What to produce: Transcribe only the lines of the listing below from the one holding "So what are" through the one holding "In-memory producer/consumer pattern.", inclusive, without any change.
*** Data extracts ***
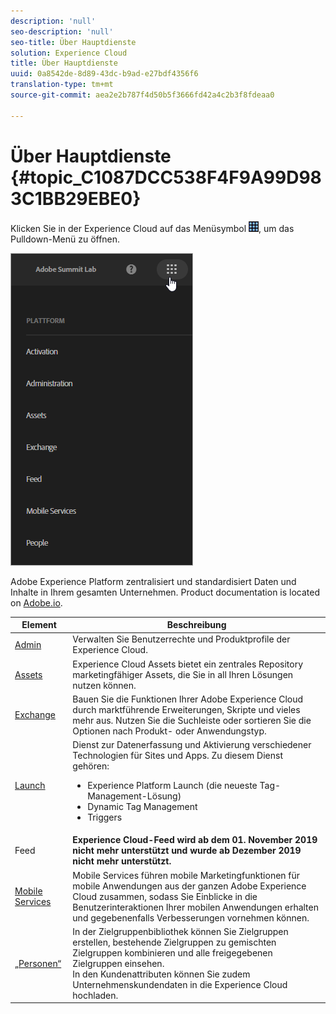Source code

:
 ```yaml
---
description: 'null'
seo-description: 'null'
seo-title: Über Hauptdienste
solution: Experience Cloud
title: Über Hauptdienste
uuid: 0a8542de-8d89-43dc-b9ad-e27bdf4356f6
translation-type: tm+mt
source-git-commit: aea2e2b787f4d50b5f3666fd42a4c2b3f8fdeaa0

---
```



# Über Hauptdienste {#topic_C1087DCC538F4F9A99D983C1BB29EBE0}

Klicken Sie in der Experience Cloud auf das Menüsymbol ![](assets/menu-icon.png), um das Pulldown-Menü zu öffnen.

![](assets/experience-cloud-core-services.png)

Adobe Experience Platform zentralisiert und standardisiert Daten und Inhalte in Ihrem gesamten Unternehmen. Product documentation is located on [Adobe.io](https://www.adobe.io/apis/experienceplatform/home/services.html).

| Element | Beschreibung |
|--- |--- |
| [Admin](admin-getting-started/admin-getting-started.md) | Verwalten Sie Benutzerrechte und Produktprofile der Experience Cloud. |
| [Assets](experience-cloud-assets/experience-cloud-assets.md) | Experience Cloud Assets bietet ein zentrales Repository marketingfähiger Assets, die Sie in all Ihren Lösungen nutzen können. |
| [Exchange](https://experiencecloud.adobeexchange.com/) | Bauen Sie die Funktionen Ihrer Adobe Experience Cloud durch marktführende Erweiterungen, Skripte und vieles mehr aus. Nutzen Sie die Suchleiste oder sortieren Sie die Optionen nach Produkt- oder Anwendungstyp. |
| [Launch](activation/activation.md) | Dienst zur Datenerfassung und Aktivierung verschiedener Technologien für Sites und Apps. Zu diesem Dienst gehören:<ul><li>Experience Platform Launch (die neueste Tag-Management-Lösung)</li><li>Dynamic Tag Management</li><li>Triggers</li></ul> |
| Feed | **Experience Cloud-Feed wird ab dem 01. November 2019 nicht mehr unterstützt und wurde ab Dezember 2019 nicht mehr unterstützt.** |
| [Mobile Services](https://docs.adobe.com/content/help/en/mobile-services/using/home.html) | Mobile Services führen mobile Marketingfunktionen für mobile Anwendungen aus der ganzen Adobe Experience Cloud zusammen, sodass Sie Einblicke in die Benutzerinteraktionen Ihrer mobilen Anwendungen erhalten und gegebenenfalls Verbesserungen vornehmen können. |
| [„Personen“](audience-library/audience-library.md) | In der Zielgruppenbibliothek können Sie Zielgruppen erstellen, bestehende Zielgruppen zu gemischten Zielgruppen kombinieren und alle freigegebenen Zielgruppen einsehen.<br>In den Kundenattributen können Sie zudem Unternehmenskundendaten in die Experience Cloud hochladen. |
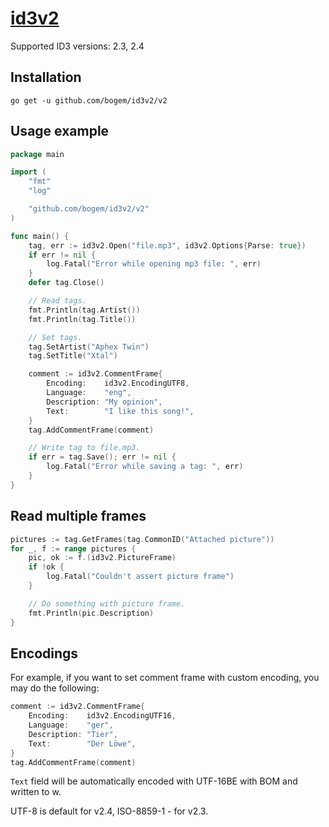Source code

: # [id3v2](https://pkg.go.dev/github.com/bogem/id3v2/v2)

Supported ID3 versions: 2.3, 2.4

## Installation

```
go get -u github.com/bogem/id3v2/v2
```

## Usage example

```go
package main

import (
	"fmt"
	"log"

	"github.com/bogem/id3v2/v2"
)

func main() {
	tag, err := id3v2.Open("file.mp3", id3v2.Options{Parse: true})
	if err != nil {
 		log.Fatal("Error while opening mp3 file: ", err)
 	}
	defer tag.Close()

	// Read tags.
	fmt.Println(tag.Artist())
	fmt.Println(tag.Title())

	// Set tags.
	tag.SetArtist("Aphex Twin")
	tag.SetTitle("Xtal")

	comment := id3v2.CommentFrame{
		Encoding:    id3v2.EncodingUTF8,
		Language:    "eng",
		Description: "My opinion",
		Text:        "I like this song!",
	}
	tag.AddCommentFrame(comment)

	// Write tag to file.mp3.
	if err = tag.Save(); err != nil {
		log.Fatal("Error while saving a tag: ", err)
	}
}
```

## Read multiple frames

```go
pictures := tag.GetFrames(tag.CommonID("Attached picture"))
for _, f := range pictures {
	pic, ok := f.(id3v2.PictureFrame)
	if !ok {
		log.Fatal("Couldn't assert picture frame")
	}

	// Do something with picture frame.
	fmt.Println(pic.Description)
}
```

## Encodings

For example, if you want to set comment frame with custom encoding,
you may do the following:

```go
comment := id3v2.CommentFrame{
	Encoding:    id3v2.EncodingUTF16,
	Language:    "ger",
	Description: "Tier",
	Text:        "Der Löwe",
}
tag.AddCommentFrame(comment)
```

`Text` field will be automatically encoded with UTF-16BE with BOM and written to w.

UTF-8 is default for v2.4, ISO-8859-1 - for v2.3.
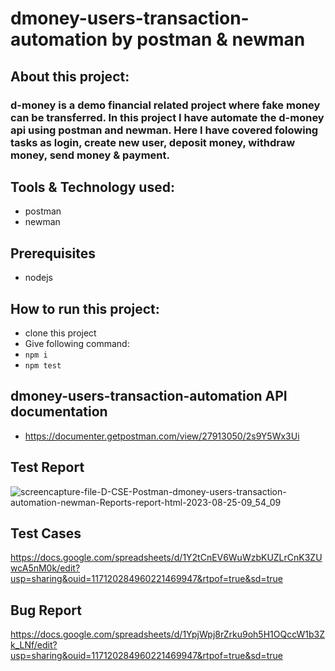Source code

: # dmoney-users-transaction-automation by postman & newman

## About this project:
### d-money is a demo financial related project where fake money can be transferred. In this project I have automate the d-money api using postman and newman. Here I have covered folowing tasks as login, create new user, deposit money, withdraw money, send money & payment.

## Tools & Technology used:
- postman
- newman

## Prerequisites
- nodejs
  
## How to run this project:
- clone this project
- Give following command:
- ``` npm i ```
- ``` npm test ```

## dmoney-users-transaction-automation API documentation
- https://documenter.getpostman.com/view/27913050/2s9Y5Wx3Ui

## Test Report
![screencapture-file-D-CSE-Postman-dmoney-users-transaction-automation-newman-Reports-report-html-2023-08-25-09_54_09](https://github.com/Shaishab10/dmoney-users-transaction-automation-newman/assets/54171379/dd6d4e5b-afd9-4626-a676-133c03e95ea0)

## Test Cases
https://docs.google.com/spreadsheets/d/1Y2tCnEV6WuWzbKUZLrCnK3ZUwcA5nM0k/edit?usp=sharing&ouid=117120284960221469947&rtpof=true&sd=true

## Bug Report
https://docs.google.com/spreadsheets/d/1YpjWpj8rZrku9oh5H1OQccW1b3Zk_LNf/edit?usp=sharing&ouid=117120284960221469947&rtpof=true&sd=true
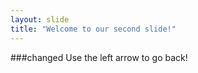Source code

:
 ```yaml
---
layout: slide
title: "Welcome to our second slide!"
---
```

###changed
Use the left arrow to go back!
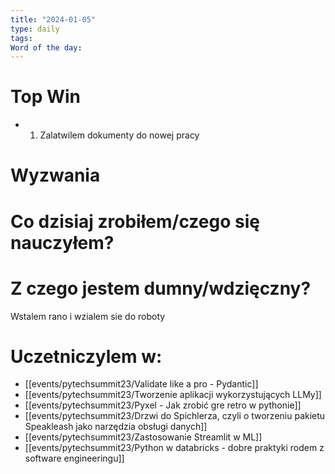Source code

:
 ```yaml
---
title: "2024-01-05"
type: daily
tags: 
Word of the day:
---
```

# Top Win
- 1. Zalatwilem dokumenty do nowej pracy 
# Wyzwania


# Co dzisiaj zrobiłem/czego się nauczyłem?

# Z czego jestem dumny/wdzięczny?
Wstalem rano i wzialem sie do roboty

# Uczetniczylem w:
- [[events/pytechsummit23/Validate like a pro - Pydantic]]
- [[events/pytechsummit23/Tworzenie aplikacji wykorzystujących LLMy]]
- [[events/pytechsummit23/Pyxel - Jak zrobić gre retro w pythonie]]
- [[events/pytechsummit23/Drzwi do Spichlerza, czyli o tworzeniu pakietu Speakleash jako narzędzia obsługi danych]]
- [[events/pytechsummit23/Zastosowanie Streamlit w ML]]
- [[events/pytechsummit23/Python w databricks - dobre praktyki rodem z software engineeringu]]

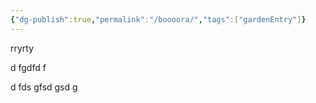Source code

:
 ```yaml
---
{"dg-publish":true,"permalink":"/boooora/","tags":["gardenEntry"]}
---
```


rryrty

d
fgdfd
f

d
fds
gfsd
gsd
g
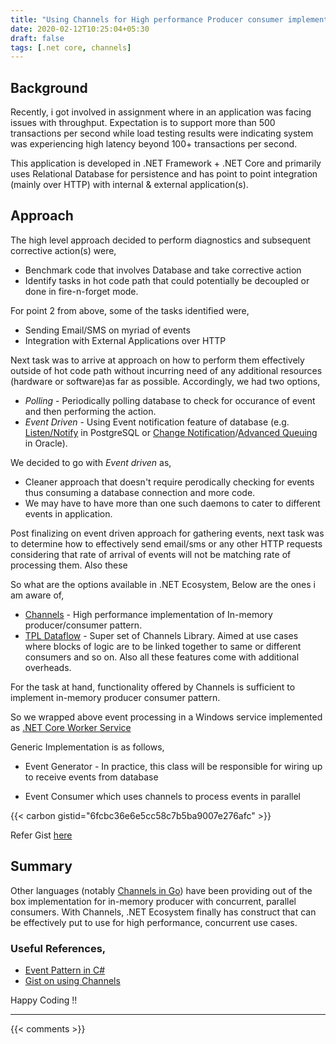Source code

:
 ```yaml
---
title: "Using Channels for High performance Producer consumer implementation"
date: 2020-02-12T10:25:04+05:30
draft: false
tags: [.net core, channels]
---
```


## Background
Recently, i got involved in assignment where in  an application was facing issues with throughput. Expectation is to support more than 500 transactions per second while load testing results were indicating system was experiencing high latency beyond 100+ transactions per second.

This application is developed in .NET Framework + .NET Core and primarily uses Relational Database for persistence and has point to point integration (mainly over HTTP) with internal & external application(s).

## Approach

The high level approach decided to perform diagnostics and subsequent corrective action(s) were,

* Benchmark code that involves Database and take corrective action
* Identify tasks in hot code path that could potentially be decoupled or done in fire-n-forget mode.

For point 2 from above, some of the tasks identified were,

- Sending Email/SMS on myriad of events
- Integration with External Applications over HTTP

Next task was to arrive at approach on how to perform them effectively outside of hot code path without incurring need of any additional resources (hardware or software)as far as possible. Accordingly, we had two options,

* _Polling_ - Periodically polling database to check for occurance of event and then performing the action.
* _Event Driven_ - Using Event notification feature of database (e.g. [Listen/Notify](https://www.postgresql.org/docs/current/sql-notify.html) in PostgreSQL or [Change Notification](https://docs.oracle.com/cd/B28359_01/appdev.111/b28424/adfns_cqn.htm)/[Advanced Queuing](https://www.oracle.com/database/technologies/advanced-queuing.html) in Oracle).

We decided to go with _Event driven_ as, 

* Cleaner approach that doesn't require perodically checking for events thus consuming a database connection and more code.
* We may have to have more than one such daemons to cater to different events in application.

Post finalizing on event driven approach for gathering events, next task was to determine how to effectively send email/sms or any other HTTP requests considering that rate of arrival of events will not be matching rate of processing them. Also these 

So what are the options available in .NET Ecosystem, Below are the ones i am aware of, 

* [Channels](https://devblogs.microsoft.com/dotnet/an-introduction-to-system-threading-channels/) - High performance implementation of In-memory producer/consumer pattern.
* [TPL Dataflow](https://docs.microsoft.com/en-us/dotnet/standard/parallel-programming/dataflow-task-parallel-library) - Super set of Channels Library. Aimed at use cases where blocks of logic are to be linked together to same or different consumers and so on. Also all these features come with additional overheads. 

For the task at hand, functionality offered by Channels is sufficient to implement in-memory producer consumer pattern. 

So we wrapped above event processing in a Windows service implemented as [.NET Core Worker
Service](https://docs.microsoft.com/en-us/aspnet/core/fundamentals/host/hosted-services?view=aspnetcore-3.1&tabs=visual-studio)

Generic Implementation is as follows, 

- Event Generator - In practice, this class will be responsible for wiring up to receive events from database 

- Event Consumer which uses channels to process events in parallel

{{< carbon gistid="6fcbc36e6e5cc58c7b5ba9007e276afc"  >}}

Refer Gist [here](https://gist.github.com/sachinsu/6fcbc36e6e5cc58c7b5ba9007e276afc)

## Summary 
Other languages (notably [Channels in Go](https://tour.golang.org/concurrency/2)) have been providing out of the box implementation for in-memory producer with concurrent, parallel consumers. With Channels, .NET Ecosystem finally has construct that can be effectively put to use for high performance, concurrent use cases.


### Useful References,
- [Event Pattern in C#](https://docs.microsoft.com/en-us/dotnet/csharp/event-pattern#defining-and-raising-field-like-events)
- [Gist on using Channels](https://gist.github.com/AlgorithmsAreCool/b0960ce8a3400305e43fe8ffdf89b32c)

Happy Coding !!

---

{{< comments >}}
*** End of Data extracts ***
Response to the exercise:
So what are the options available in .NET Ecosystem, Below are the ones i am aware of, 

* [Channels](https://devblogs.microsoft.com/dotnet/an-introduction-to-system-threading-channels/) - High performance implementation of In-memory producer/consumer pattern.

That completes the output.